Why define Sobolev spaces $W^{1,p}_0$ as completion of $C^1_c$ and not of $C^1_0$?

Question

Let $C^1_c(\Omega)$ be the once continuously differentiable functions with compact support, and $C^1_0(\Omega)$ once cont' diff' functions which approach zero on the boundary of $\Omega$.

I am wondering why books don't define $W^{1,p}_0$ as the completion of $C^1_0$, and instead go in a roundabout way and prove that $C^1_0\subset W^{1,p}_0$. I mean, when trying to prove that a classical solution which is in $C^2_0$ to some BVP is also a weak solution, it would be trivial if one would define $W^{1,p}$ as I suggested. Instead, the standard definition seems to be as the completion of $C^1_c$, and then it takes some effort to prove that a classical solution is in $W^{1,p}_0$. Is there something I'm missing that makes my suggested definition not good?

Answer 1

Firstly, let us write $H^{1,p}_0$ for said closure, and reserve the notation $W^{1,p}_0$ for the definition by weak derivatives. Some reasons to use $C^1_c$ (in fact $C^\infty_c$) are as follows:

1. Many results for $H^{1,p}_0$ rely on a combination of density arguments and integration-by-parts arguments. Integration by parts in $C^\infty_c$ is inherently easier, since not only the functions, but also all their derivatives vanish on the boundary of the domain.
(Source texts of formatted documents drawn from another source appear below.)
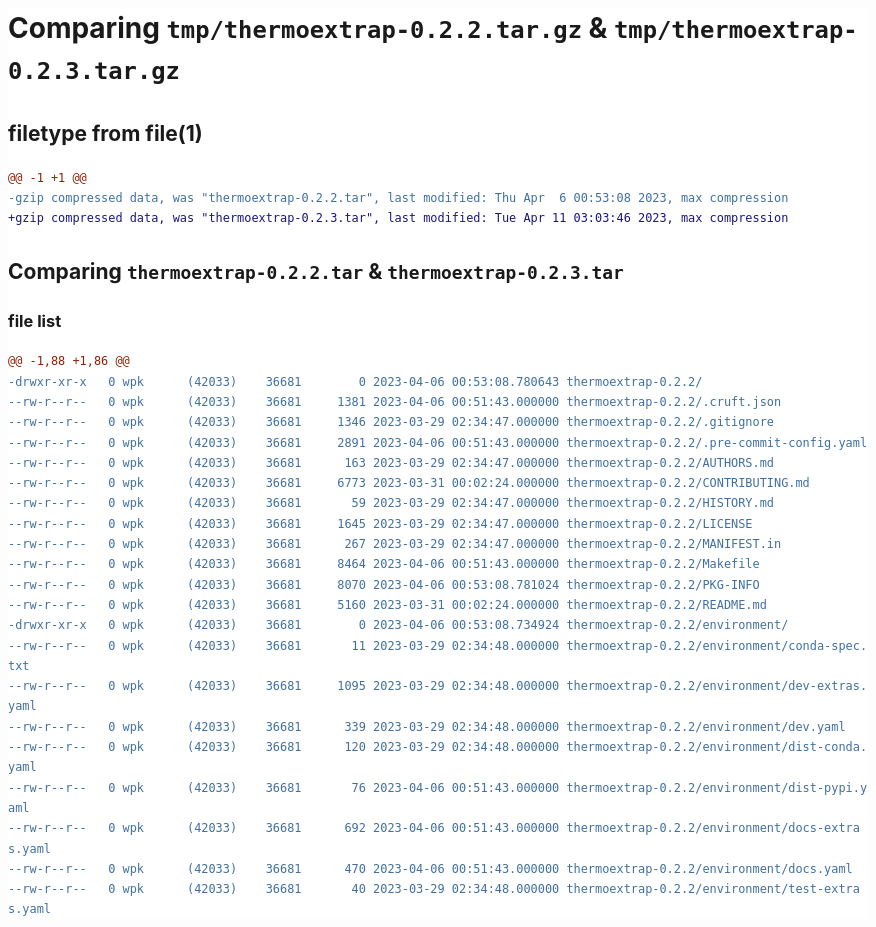 # Comparing `tmp/thermoextrap-0.2.2.tar.gz` & `tmp/thermoextrap-0.2.3.tar.gz`

## filetype from file(1)

```diff
@@ -1 +1 @@
-gzip compressed data, was "thermoextrap-0.2.2.tar", last modified: Thu Apr  6 00:53:08 2023, max compression
+gzip compressed data, was "thermoextrap-0.2.3.tar", last modified: Tue Apr 11 03:03:46 2023, max compression
```

## Comparing `thermoextrap-0.2.2.tar` & `thermoextrap-0.2.3.tar`

### file list

```diff
@@ -1,88 +1,86 @@
-drwxr-xr-x   0 wpk      (42033)    36681        0 2023-04-06 00:53:08.780643 thermoextrap-0.2.2/
--rw-r--r--   0 wpk      (42033)    36681     1381 2023-04-06 00:51:43.000000 thermoextrap-0.2.2/.cruft.json
--rw-r--r--   0 wpk      (42033)    36681     1346 2023-03-29 02:34:47.000000 thermoextrap-0.2.2/.gitignore
--rw-r--r--   0 wpk      (42033)    36681     2891 2023-04-06 00:51:43.000000 thermoextrap-0.2.2/.pre-commit-config.yaml
--rw-r--r--   0 wpk      (42033)    36681      163 2023-03-29 02:34:47.000000 thermoextrap-0.2.2/AUTHORS.md
--rw-r--r--   0 wpk      (42033)    36681     6773 2023-03-31 00:02:24.000000 thermoextrap-0.2.2/CONTRIBUTING.md
--rw-r--r--   0 wpk      (42033)    36681       59 2023-03-29 02:34:47.000000 thermoextrap-0.2.2/HISTORY.md
--rw-r--r--   0 wpk      (42033)    36681     1645 2023-03-29 02:34:47.000000 thermoextrap-0.2.2/LICENSE
--rw-r--r--   0 wpk      (42033)    36681      267 2023-03-29 02:34:47.000000 thermoextrap-0.2.2/MANIFEST.in
--rw-r--r--   0 wpk      (42033)    36681     8464 2023-04-06 00:51:43.000000 thermoextrap-0.2.2/Makefile
--rw-r--r--   0 wpk      (42033)    36681     8070 2023-04-06 00:53:08.781024 thermoextrap-0.2.2/PKG-INFO
--rw-r--r--   0 wpk      (42033)    36681     5160 2023-03-31 00:02:24.000000 thermoextrap-0.2.2/README.md
-drwxr-xr-x   0 wpk      (42033)    36681        0 2023-04-06 00:53:08.734924 thermoextrap-0.2.2/environment/
--rw-r--r--   0 wpk      (42033)    36681       11 2023-03-29 02:34:48.000000 thermoextrap-0.2.2/environment/conda-spec.txt
--rw-r--r--   0 wpk      (42033)    36681     1095 2023-03-29 02:34:48.000000 thermoextrap-0.2.2/environment/dev-extras.yaml
--rw-r--r--   0 wpk      (42033)    36681      339 2023-03-29 02:34:48.000000 thermoextrap-0.2.2/environment/dev.yaml
--rw-r--r--   0 wpk      (42033)    36681      120 2023-03-29 02:34:48.000000 thermoextrap-0.2.2/environment/dist-conda.yaml
--rw-r--r--   0 wpk      (42033)    36681       76 2023-04-06 00:51:43.000000 thermoextrap-0.2.2/environment/dist-pypi.yaml
--rw-r--r--   0 wpk      (42033)    36681      692 2023-04-06 00:51:43.000000 thermoextrap-0.2.2/environment/docs-extras.yaml
--rw-r--r--   0 wpk      (42033)    36681      470 2023-04-06 00:51:43.000000 thermoextrap-0.2.2/environment/docs.yaml
--rw-r--r--   0 wpk      (42033)    36681       40 2023-03-29 02:34:48.000000 thermoextrap-0.2.2/environment/test-extras.yaml
```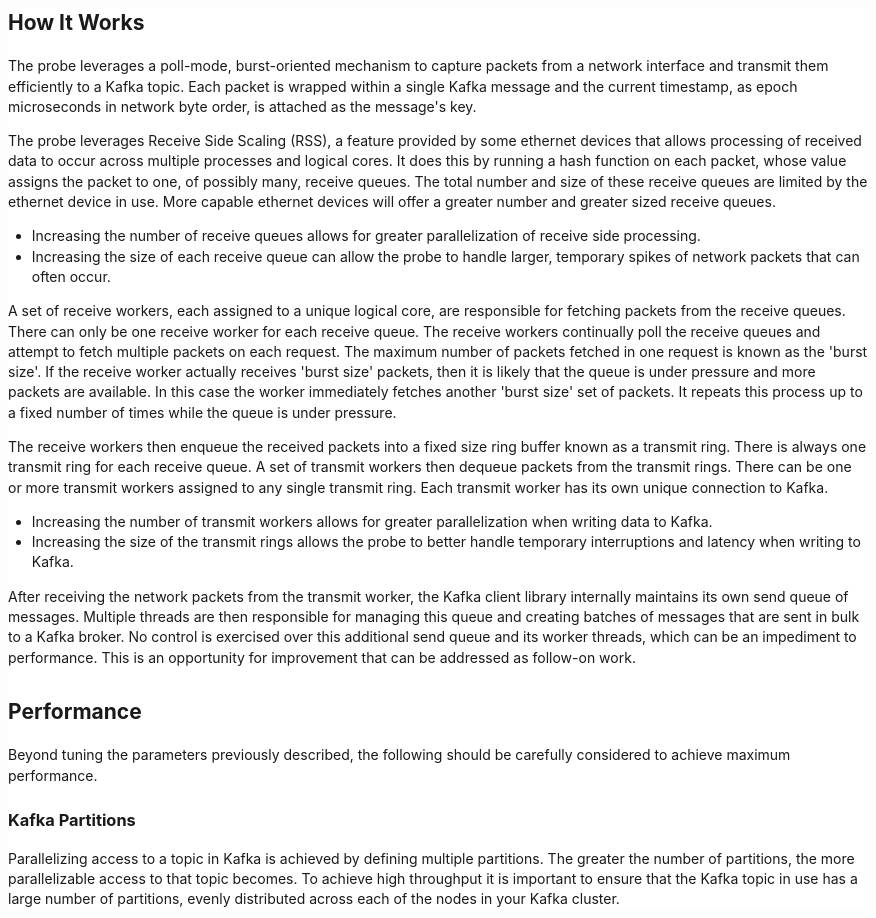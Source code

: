 How It Works
------

The probe leverages a poll-mode, burst-oriented mechanism to capture packets from a network interface and transmit them efficiently to a Kafka topic.  Each packet is wrapped within a single Kafka message and the current timestamp, as epoch microseconds in network byte order, is attached as the message's key.

The probe leverages Receive Side Scaling (RSS), a feature provided by some ethernet devices that allows processing of received data to occur across multiple processes and logical cores.  It does this by running a hash function on each packet, whose value assigns the packet to one, of possibly many, receive queues.  The total number and size of these receive queues are limited by the ethernet device in use.  More capable ethernet devices will offer a greater number and greater sized receive queues.  

 * Increasing the number of receive queues allows for greater parallelization of receive side processing.  
 * Increasing the size of each receive queue can allow the probe to handle larger, temporary spikes of network packets that can often occur.

A set of receive workers, each assigned to a unique logical core, are responsible for fetching packets from the receive queues.  There can only be one receive worker for each receive queue.  The receive workers continually poll the receive queues and attempt to fetch multiple packets on each request.  The maximum number of packets fetched in one request is known as the 'burst size'.  If the receive worker actually receives 'burst size' packets, then it is likely that the queue is under pressure and more packets are available.  In this case the worker immediately fetches another 'burst size' set of packets.  It repeats this process up to a fixed number of times while the queue is under pressure.

The receive workers then enqueue the received packets into a fixed size ring buffer known as a transmit ring.  There is always one transmit ring for each receive queue.  A set of transmit workers then dequeue packets from the transmit rings.  There can be one or more transmit workers assigned to any single transmit ring.  Each transmit worker has its own unique connection to Kafka.

* Increasing the number of transmit workers allows for greater parallelization when writing data to Kafka.
* Increasing the size of the transmit rings allows the probe to better handle temporary interruptions and latency when writing to Kafka.

After receiving the network packets from the transmit worker, the Kafka client library internally maintains its own send queue of messages.  Multiple threads are then responsible for managing this queue and creating batches of messages that are sent in bulk to a Kafka broker.  No control is exercised over this additional send queue and its worker threads, which can be an impediment to performance.  This is an opportunity for improvement that can be addressed as follow-on work.

Performance
-----------------
Beyond tuning the parameters previously described, the following should be carefully considered to achieve maximum performance.

### Kafka Partitions

Parallelizing access to a topic in Kafka is achieved by defining multiple partitions.  The greater the number of partitions, the more parallelizable access to that topic becomes.  To achieve high throughput it is important to ensure that the Kafka topic in use has a large number of partitions, evenly distributed across each of the nodes in your Kafka cluster.
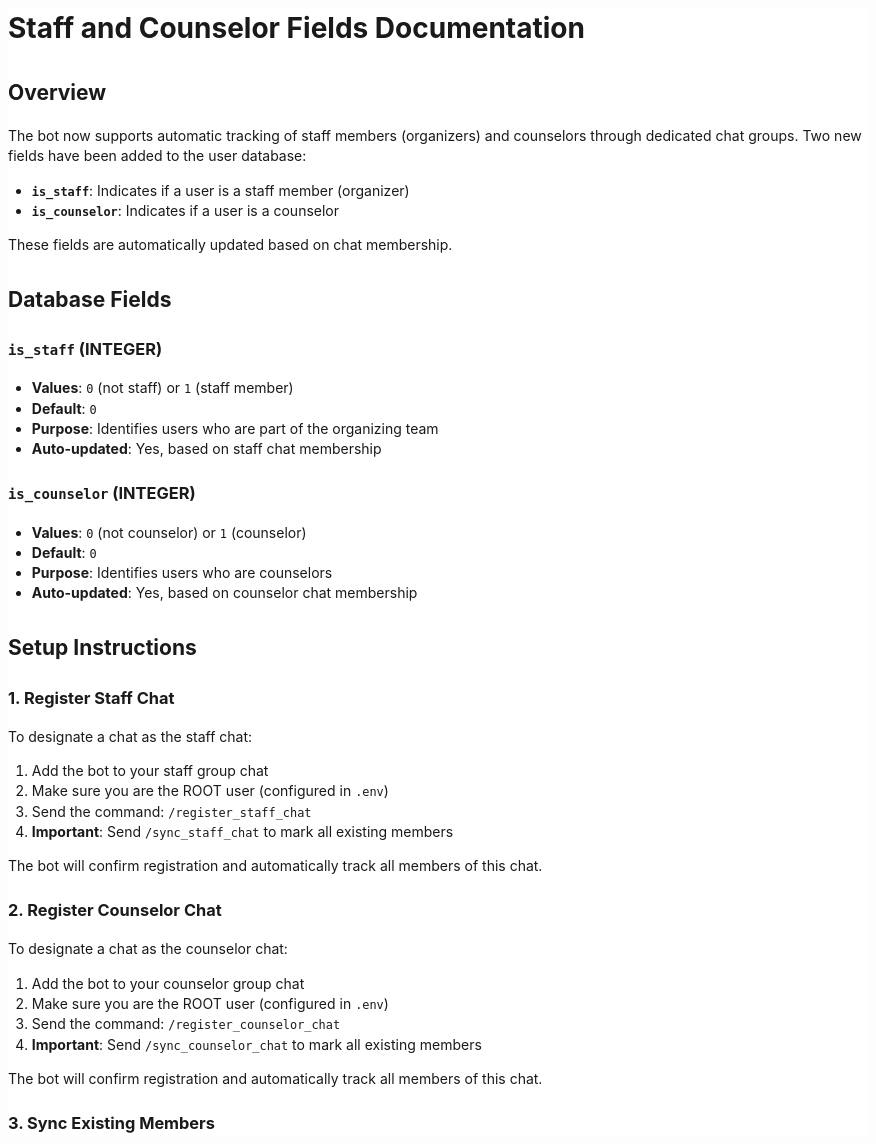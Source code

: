 # Staff and Counselor Fields Documentation

## Overview

The bot now supports automatic tracking of staff members (organizers) and counselors through dedicated chat groups. Two new fields have been added to the user database:

- **`is_staff`**: Indicates if a user is a staff member (organizer)
- **`is_counselor`**: Indicates if a user is a counselor

These fields are automatically updated based on chat membership.

## Database Fields

### `is_staff` (INTEGER)
- **Values**: `0` (not staff) or `1` (staff member)
- **Default**: `0`
- **Purpose**: Identifies users who are part of the organizing team
- **Auto-updated**: Yes, based on staff chat membership

### `is_counselor` (INTEGER)
- **Values**: `0` (not counselor) or `1` (counselor)
- **Default**: `0`
- **Purpose**: Identifies users who are counselors
- **Auto-updated**: Yes, based on counselor chat membership

## Setup Instructions

### 1. Register Staff Chat

To designate a chat as the staff chat:

1. Add the bot to your staff group chat
2. Make sure you are the ROOT user (configured in `.env`)
3. Send the command: `/register_staff_chat`
4. **Important**: Send `/sync_staff_chat` to mark all existing members

The bot will confirm registration and automatically track all members of this chat.

### 2. Register Counselor Chat

To designate a chat as the counselor chat:

1. Add the bot to your counselor group chat
2. Make sure you are the ROOT user (configured in `.env`)
3. Send the command: `/register_counselor_chat`
4. **Important**: Send `/sync_counselor_chat` to mark all existing members

The bot will confirm registration and automatically track all members of this chat.

### 3. Sync Existing Members
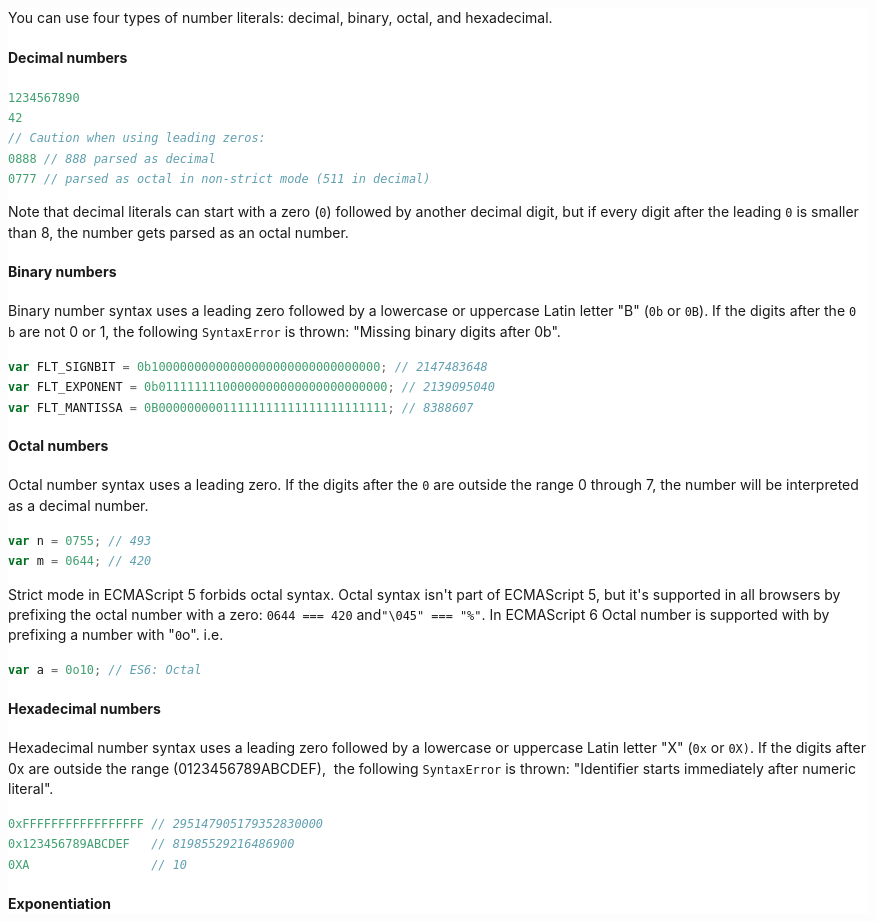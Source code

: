 You can use four types of number literals: decimal, binary, octal, and hexadecimal.

#### Decimal numbers

```javascript
1234567890
42
// Caution when using leading zeros:
0888 // 888 parsed as decimal
0777 // parsed as octal in non-strict mode (511 in decimal)
```

Note that decimal literals can start with a zero (`0`) followed by another decimal digit, but if every digit after the leading `0` is smaller than 8, the number gets parsed as an octal number.

#### Binary numbers

Binary number syntax uses a leading zero followed by a lowercase or uppercase Latin letter "B" (`0b` or `0B`). If the digits after the `0b` are not 0 or 1, the following `SyntaxError` is thrown: "Missing binary digits after 0b".

```javascript
var FLT_SIGNBIT = 0b10000000000000000000000000000000; // 2147483648
var FLT_EXPONENT = 0b01111111100000000000000000000000; // 2139095040
var FLT_MANTISSA = 0B00000000011111111111111111111111; // 8388607
```

#### Octal numbers

Octal number syntax uses a leading zero. If the digits after the `0` are outside the range 0 through 7, the number will be interpreted as a decimal number.

```javascript
var n = 0755; // 493
var m = 0644; // 420
```

Strict mode in ECMAScript 5 forbids octal syntax. Octal syntax isn't part of ECMAScript 5, but it's supported in all browsers by prefixing the octal number with a zero: `0644 === 420` and`"\045" === "%"`. In ECMAScript 6 Octal number is supported with by prefixing a number with "`0`o". i.e. 

```javascript
var a = 0o10; // ES6: Octal
```

#### Hexadecimal numbers

Hexadecimal number syntax uses a leading zero followed by a lowercase or uppercase Latin letter "X" (`0x` or `0X)`. If the digits after 0x are outside the range (0123456789ABCDEF),  the following `SyntaxError` is thrown: "Identifier starts immediately after numeric literal".

```javascript
0xFFFFFFFFFFFFFFFFF // 295147905179352830000
0x123456789ABCDEF   // 81985529216486900
0XA                 // 10
```

#### Exponentiation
2. Many other results for $H^{1,p}_0$ rely on convolution. The convolution of a function in $C^\infty_0$ with a Friedrichs mollifier (of sufficiently small support) is supported in the domain if and only if the function is in fact in $C^\infty_c$.

3. It is more useful when giving definitions/assertions via closures, to use a smaller set, not a larger one. Indeed, $$B=\overline{A_0} \implies B=\overline{A_1}$$ whenever $A_0\subset A_1\subset B$. This is particularly important in the statement of Myers–Serrin Theorem that $H^{1,p}=W^{1,p}$, where $H^{1,p}$ is "the smallest possible definition" while $W^{1,p}$ is "the largest possible definition" of the same Sobolev space.

4. Further note that proving that $C^2_0$ solutions are weak solutions to a BVP is merely a consistency check, and it is relevant to theory only to justify its consistency. Weak solutions (and Sobolev spaces) are introduced precisely to study problems that do not have classical solutions.